REQUIRED ACTION – Everything in the data should be repeated exactly, save for the images.

INFORMATION PROVIDED –
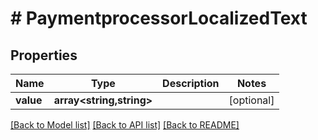 # # PaymentprocessorLocalizedText


## Properties


Name | Type | Description | Notes
------------ | ------------- | ------------- | -------------
**value**| **array<string,string>** |   | [optional]


[[Back to Model list]](../../README.md#models) [[Back to API list]](../../README.md#endpoints) [[Back to README]](../../README.md)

COMPLETED TASK –
 # # PaymentprocessorLocalizedText


## Properties


Name | Type | Description | Notes
------------ | ------------- | ------------- | -------------
**value**| **array<string,string>** |   | [optional]


[[Back to Model list]](../../README.md#models) [[Back to API list]](../../README.md#endpoints) [[Back to README]](../../README.md)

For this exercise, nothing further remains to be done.